Is There Life On Mars?
By Thomas Klosowski
To the Babylonians it was Nergal, a god of death and pestilence. To the Egyptians it was Har Decher, the Red One. The Greeks called it Ares after their god of war, while the Romans called it Mars. This blood-red colored planet intrigued mankind for almost as long as history has been recorded. Even today countless of books and movies have entertained millions on the subject, lighting up vivid imaginations. However, how much do we really know about this heavenly body? Is there life on mars, or has there ever been life there?
“Mars was an enigma to ancient astronomers, who were bewildered by its apparently capricious motion, sometimes direct, sometimes retrograde, across the sky”, says Encyclopedia Britannica. In 1609 Johannes Kepler used Tycho Brahe’s observations to test his laws of planetary motion. At a time when the world held to a classical Ptolemaic idea that all orbits are circular, Kepler’s first law assumed the Mars has an elliptical orbit. This revolutionary idea for its time helped pave the way for the modern gravitational theory of the solar system. But it was in 1698 that extraterrestrial life on Mars was first speculated about in Cosmotheros, an exposition by a Dutch astronomer Christian Huygens. In the late 1700s, Sir William Herschel, the British Astronomer Royal, studied Mars using telescopes he built himself. He thought that all planets were inhabited and that there were intelligent beings even on the sun living in a cool area under the surface. Herschel also inaccurately assumed that the dark areas of Mars were oceans and the lighter regions land. He speculated that Martian inhabitants “probably enjoy a situation similar to our own.” Herschel did, however, correctly assume that Mars had a tenuous atmosphere. Then in 1877, Giovanni Schiaparelli described the streaks on the surface of Mars using the term “canali”, which can mean either natural channels or artificial canals. The latter interpretation was wrongly embraced, and a conclusion was drawn that Mars had intelligent life that built a system of canals. This far fetched theory, however, was dropped when, in 1894, Edward Emerson Barnard reported that he has found no evidence of canals. What about our day? What is the general consensus regarding the possibility of life on Mars today?

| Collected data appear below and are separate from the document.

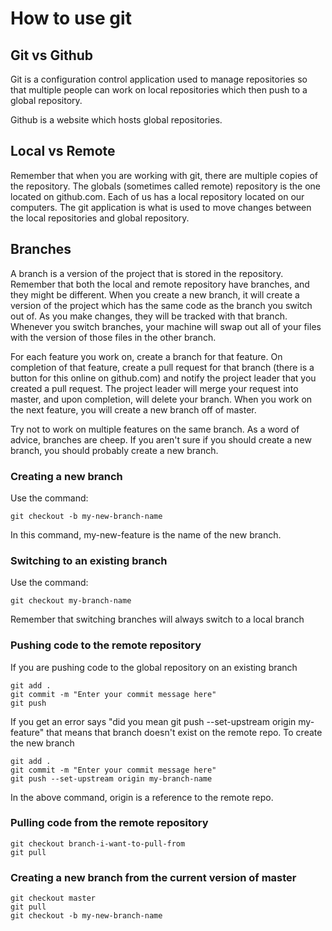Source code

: # How to use git

## Git vs Github

Git is a configuration control application used to manage repositories so that multiple people can work on local repositories which then push to a global repository.

Github is a website which hosts global repositories.

## Local vs Remote

Remember that when you are working with git, there are multiple copies of the repository. The globals (sometimes called remote) repository is the one located on github.com. Each of us has a local repository located on our computers. The git application is what is used to move changes between the local repositories and global repository.

## Branches

A branch is a version of the project that is stored in the repository. Remember that both the local and remote repository have branches, and they might be different. When you create a new branch, it will create a version of the project which has the same code as the branch you switch out of. As you make changes, they will be tracked with that branch. Whenever you switch branches, your machine will swap out all of your files with the version of those files in the other branch.

For each feature you work on, create a branch for that feature. On completion of that feature, create a pull request for that branch (there is a button for this online on github.com) and notify the project leader that you created a pull request. The project leader will merge your request into master, and upon completion, will delete your branch. When you work on the next feature, you will create a new branch off of master.

Try not to work on multiple features on the same branch. As a word of advice, branches are cheep. If you aren't sure if you should create a new branch, you should probably create a new branch.

### Creating a new branch

Use the command:

    git checkout -b my-new-branch-name

In this command, my-new-feature is the name of the new branch.

### Switching to an existing branch

Use the command:

    git checkout my-branch-name

Remember that switching branches will always switch to a local branch

### Pushing code to the remote repository

If you are pushing code to the global repository on an existing branch

    git add .
    git commit -m "Enter your commit message here"
    git push

If you get an error says "did you mean git push --set-upstream origin my-feature" that means that branch doesn't exist on the remote repo. To create the new branch

    git add .
    git commit -m "Enter your commit message here"
    git push --set-upstream origin my-branch-name

In the above command, origin is a reference to the remote repo.

### Pulling code from the remote repository

    git checkout branch-i-want-to-pull-from
    git pull

### Creating a new branch from the current version of master

    git checkout master
    git pull
    git checkout -b my-new-branch-name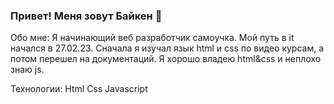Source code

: ### Привет! Меня зовут Байкен 👋

Обо мне:
Я начинающий веб разработчик самоучка. Мой путь в it начался в 27.02.23. Сначала я изучал язык html и css по видео курсам, а потом перешел на документаций. Я хорошо владею html&css и неплохо знаю js.

Технологии:
Html
Css
Javascript

<!--
**BaikenShyntas/BaikenShyntas** is a ✨ _special_ ✨ repository because its `README.md` (this file) appears on your GitHub profile.

Here are some ideas to get you started:

- 🔭 I’m currently working on ...
- 🌱 I’m currently learning ...
- 👯 I’m looking to collaborate on ...
- 🤔 I’m looking for help with ...
- 💬 Ask me about ...
- 📫 How to reach me: ...
- 😄 Pronouns: ...
- ⚡ Fun fact: ...
-->
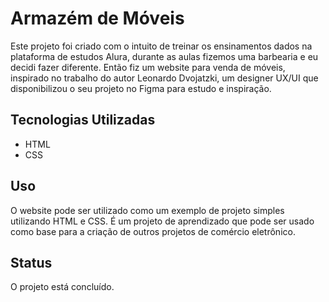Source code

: <html>
  <body>
    <h1>Armazém de Móveis</h1>
    <p>Este projeto foi criado com o intuito de treinar os ensinamentos dados na plataforma de estudos Alura, durante as aulas fizemos uma barbearia e eu decidi fazer diferente. Então fiz um website para venda de móveis, inspirado no trabalho do autor Leonardo Dvojatzki, um designer UX/UI que disponibilizou o seu projeto no Figma para estudo e inspiração.</p>
    <h2>Tecnologias Utilizadas</h2>
    <ul>
      <li>HTML</li>
      <li>CSS</li>
    </ul>
    <h2>Uso</h2>
    <p>O website pode ser utilizado como um exemplo de projeto simples utilizando HTML e CSS. É um projeto de aprendizado que pode ser usado como base para a criação de     outros projetos de comércio eletrônico.</p>
    <h2>Status</h2>
    <p>O projeto está concluído.</p>
  </body>
</html>

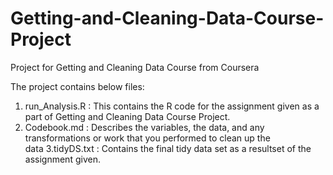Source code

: # Getting-and-Cleaning-Data-Course-Project
Project for Getting and Cleaning Data Course from Coursera

The project contains below files:
 1. run_Analysis.R : This contains the R code for the assignment given as a part of Getting and Cleaning Data Course Project.
 2. Codebook.md : Describes the variables, the data, and any transformations or work that you performed to clean up the  
   data
 3.tidyDS.txt : Contains the final tidy data set as a resultset of the assignment given.    
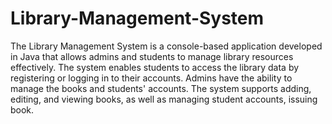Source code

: # Library-Management-System

The Library Management System is a console-based application developed in Java that allows admins and students to manage library resources effectively. 
The system enables students to access the library data by registering or logging in to their accounts. Admins have the ability to manage the books and students' accounts. 
The system supports adding, editing, and viewing books, as well as managing student accounts, issuing book.






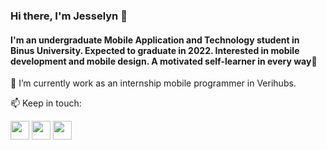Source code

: ### Hi there, I'm Jesselyn 👋
#### I'm an undergraduate Mobile Application and Technology student in Binus University. Expected to graduate in 2022. Interested in mobile development and mobile design. A motivated self-learner in every way🌸

🔭 I’m currently work as an internship mobile programmer in Verihubs.

📫 Keep in touch:

<img src="https://image.flaticon.com/icons/png/512/174/174857.png" data-canonical-src="https://www.linkedin.com/in/jesselyn-hartandi-8b32851a3/" width="30" height="30" />
<img src="https://brandslogos.com/wp-content/uploads/thumbs/dribbble-icon-logo-vector.svg" data-canonical-src="https://dribbble.com/javeline" width="30" height="30" />
<img src="https://assets.stickpng.com/images/580b57fcd9996e24bc43c521.png" data-canonical-src="https://www.instagram.com/jesselynhartand/" width="30" height="30" />
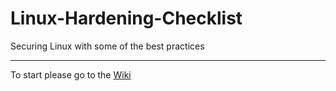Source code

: # Linux-Hardening-Checklist
Securing Linux with some of the best practices

----
To start please go to the [Wiki](https://github.com/asimu27/Linux-Hardening-Checklist/wiki)
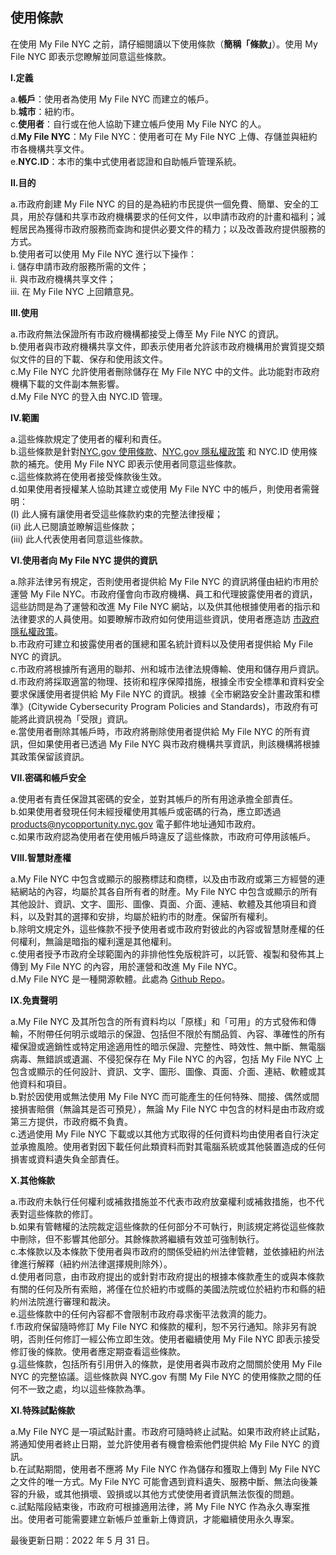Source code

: ## 使用條款

在使用 My File NYC 之前，請仔細閱讀以下使用條款（**簡稱「條款」**）。使用 My File NYC 即表示您瞭解並同意這些條款。

**I.定義**

a.**帳戶**：使用者為使用 My File NYC 而建立的帳戶。<br />
b.**城市**：紐約市。<br />
c.**使用者**：自行或在他人協助下建立帳戶使用 My File NYC 的人。<br />
d.**My File NYC**：My File NYC：使用者可在 My File NYC 上傳、存儲並與紐約市各機構共享文件。<br />
e.**NYC.ID**：本市的集中式使用者認證和自助帳戶管理系統。<br />

**II.目的**

a.市政府創建 My File NYC 的目的是為紐約市民提供一個免費、簡單、安全的工具，用於存儲和共享市政府機構要求的任何文件，以申請市政府的計畫和福利；減輕居民為獲得市政府服務而查詢和提供必要文件的精力；以及改善政府提供服務的方式。<br />
b.使用者可以使用 My File NYC 進行以下操作：<br />
i. 儲存申請市政府服務所需的文件；<br />
ii. 與市政府機構共享文件；<br />
iii. 在 My File NYC 上回饋意見。<br />

**III.使用**

a.市政府無法保證所有市政府機構都接受上傳至 My File NYC 的資訊。<br />
b.使用者與市政府機構共享文件，即表示使用者允許該市政府機構用於實質提交類似文件的目的下載、保存和使用該文件。<br />
c.My File NYC 允許使用者刪除儲存在 My File NYC 中的文件。此功能對市政府機構下載的文件副本無影響。<br />
d.My File NYC 的登入由 NYC.ID 管理。<br />

**IV.範圍**

a.這些條款規定了使用者的權利和責任。<br />
b.這些條款是針對<a href="https://www1.nyc.gov/home/terms-of-use.page" target="_blank">NYC.gov 使用條款</a>、<a href="https://www1.nyc.gov/home/privacy-policy.page" target="_blank">NYC.gov 隱私權政策</a> 和 NYC.ID 使用條款的補充。使用 My File NYC 即表示使用者同意這些條款。<br />
c.這些條款將在使用者接受條款後生效。<br />
d.如果使用者授權某人協助其建立或使用 My File NYC 中的帳戶，則使用者需聲明：<br />
(I) 此人擁有讓使用者受這些條款約束的完整法律授權；<br />
(ii) 此人已閱讀並瞭解這些條款；<br />
(iii) 此人代表使用者同意這些條款。<br />

**VI.使用者向 My File NYC 提供的資訊**

a.除非法律另有規定，否則使用者提供給 My File NYC 的資訊將僅由紐約市用於運營 My File NYC。市政府僅會向市政府機構、員工和代理披露使用者的資訊，這些訪問是為了運營和改進 My File NYC 網站，以及供其他根據使用者的指示和法律要求的人員使用。如要瞭解市政府如何使用這些資訊，使用者應造訪 <a href="https://www1.nyc.gov/home/privacy-policy.page" target="_blank">市政府隱私權政策</a>。<br />
b.市政府可建立和披露使用者的匯總和匿名統計資料以及使用者提供給 My File NYC 的資訊。<br />
c.市政府將根據所有適用的聯邦、州和城市法律法規傳輸、使用和儲存用戶資訊。<br />
d.市政府將採取適當的物理、技術和程序保障措施，根據全市安全標準和資料安全要求保護使用者提供給 My File NYC 的資訊。根據《全市網路安全計畫政策和標準》(Citywide Cybersecurity Program Policies and Standards)，市政府有可能將此資訊視為「受限」資訊。<br />
e.當使用者刪除其帳戶時，市政府將刪除使用者提供給 My File NYC 的所有資訊，但如果使用者已透過 My File NYC 與市政府機構共享資訊，則該機構將根據其政策保留該資訊。<br />

**VII.密碼和帳戶安全**

a.使用者有責任保證其密碼的安全，並對其帳戶的所有用途承擔全部責任。<br />
b.如果使用者發現任何未經授權使用其帳戶或密碼的行為，應立即透過 [products@nycopportunity.nyc.gov](mailto:products@nycopportunity.nyc.gov) 電子郵件地址通知市政府。<br />
c.如果市政府認為使用者在使用帳戶時違反了這些條款，市政府可停用該帳戶。<br />

**VIII.智慧財產權**

a.My File NYC 中包含或顯示的服務標誌和商標，以及由市政府或第三方經營的連結網站的內容，均屬於其各自所有者的財產。My File NYC 中包含或顯示的所有其他設計、資訊、文字、圖形、圖像、頁面、介面、連結、軟體及其他項目和資料，以及對其的選擇和安排，均屬於紐約市的財產。保留所有權利。<br />
b.除明文規定外，這些條款不授予使用者或市政府對彼此的內容或智慧財產權的任何權利，無論是暗指的權利還是其他權利。<br />
c.使用者授予市政府全球範圍內的非排他性免版稅許可，以託管、複製和發佈其上傳到 My File NYC 的內容，用於運營和改進 My File NYC。<br />
d.My File NYC 是一種開源軟體。此處為 <a href="https://github.com/CityOfNewYork/my-file-ny" target="_blank">Github Repo</a>。<br />

**IX.免責聲明**

a.My File NYC 及其所包含的所有資料均以「原樣」和「可用」的方式發佈和傳輸，不附帶任何明示或暗示的保證、包括但不限於有關品質、內容、準確性的所有權保證或適銷性或特定用途適用性的暗示保證、完整性、時效性、無中斷、無電腦病毒、無錯誤或遺漏、不侵犯保存在 My File NYC 的內容，包括 My File NYC 上包含或顯示的任何設計、資訊、文字、圖形、圖像、頁面、介面、連結、軟體或其他資料和項目。<br />
b.對於因使用或無法使用 My File NYC 而可能產生的任何特殊、間接、偶然或間接損害賠償（無論其是否可預見），無論 My File NYC 中包含的材料是由市政府或第三方提供，市政府概不負責。<br />
c.透過使用 My File NYC 下載或以其他方式取得的任何資料均由使用者自行決定並承擔風險。使用者對因下載任何此類資料而對其電腦系統或其他裝置造成的任何損害或資料遺失負全部責任。<br />

**X.其他條款**

a.市政府未執行任何權利或補救措施並不代表市政府放棄權利或補救措施，也不代表對這些條款的修訂。<br />
b.如果有管轄權的法院裁定這些條款的任何部分不可執行，則該規定將從這些條款中刪除，但不影響其他部分。其餘條款將繼續有效並可強制執行。<br />
c.本條款以及本條款下使用者與市政府的關係受紐約州法律管轄，並依據紐約州法律進行解釋（紐約州法律選擇規則除外）。<br />
d.使用者同意，由市政府提出的或針對市政府提出的根據本條款產生的或與本條款有關的任何及所有索賠，將僅在位於紐約市或縣的美國法院或位於紐約市和縣的紐約州法院進行審理和裁決。<br />
e.這些條款中的任何內容都不會限制市政府尋求衡平法救濟的能力。<br />
f.市政府保留隨時修訂 My File NYC 和條款的權利，恕不另行通知。除非另有說明，否則任何修訂一經公佈立即生效。使用者繼續使用 My File NYC 即表示接受修訂後的條款。使用者應定期查看這些條款。<br />
g.這些條款，包括所有引用併入的條款，是使用者與市政府之間關於使用 My File NYC 的完整協議。這些條款與 NYC.gov 有關 My File NYC 的使用條款之間的任何不一致之處，均以這些條款為準。<br />

**XI.特殊試點條款**

a.My File NYC 是一項試點計畫。市政府可隨時終止試點。如果市政府終止試點，將通知使用者終止日期，並允許使用者有機會檢索他們提供給 My File NYC 的資訊。<br />
b.在試點期間，使用者不應將 My File NYC 作為儲存和獲取上傳到 My File NYC 之文件的唯一方式。My File NYC 可能會遇到資料遺失、服務中斷、無法向後兼容的升級，或其他損壞、毀損或以其他方式使使用者資訊無法恢復的問題。<br />
c.試點階段結束後，市政府可根據適用法律，將 My File NYC 作為永久專案推出。使用者可能需要建立新帳戶並重新上傳資訊，才能繼續使用永久專案。<br />

最後更新日期：2022 年 5 月 31 日。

Today, scientists aren’t looking for Martian men and women walking around on or beneath the planet’s surface, they’re looking for tiny microorganisms. Meteorite ALH84001 found in Antarctica in 1984, and believed to have come from Mars, was investigated by some researchers at NASA’s Johnson Space Center and at Stanford University. In August 1996 it was announced that the potato-size rock contains evidence, but not clear proof, of life on Mars – organic compounds, mineral deposits, and fossilized microbes. The suggestion was that life on Earth may have originated on Mars. However, just about everyone else in the scientific community now agrees that this meteorite contains scarce evidence of life on Mars, insufficient to draw such a conclusion.
Two U.S. probes, Viking 1 and Viking 2, landed on Mars in 1976. The central theme of these missions was to search for extraterrestrial life. “Taken together, the Viking experiments found no persuasive evidence for life on the surface of Mars,” reports Encyclopedia Britannica. “The strongest case against life on the planet came from the complete absence of organic detritus that would have been associated with any Earth-like biota.”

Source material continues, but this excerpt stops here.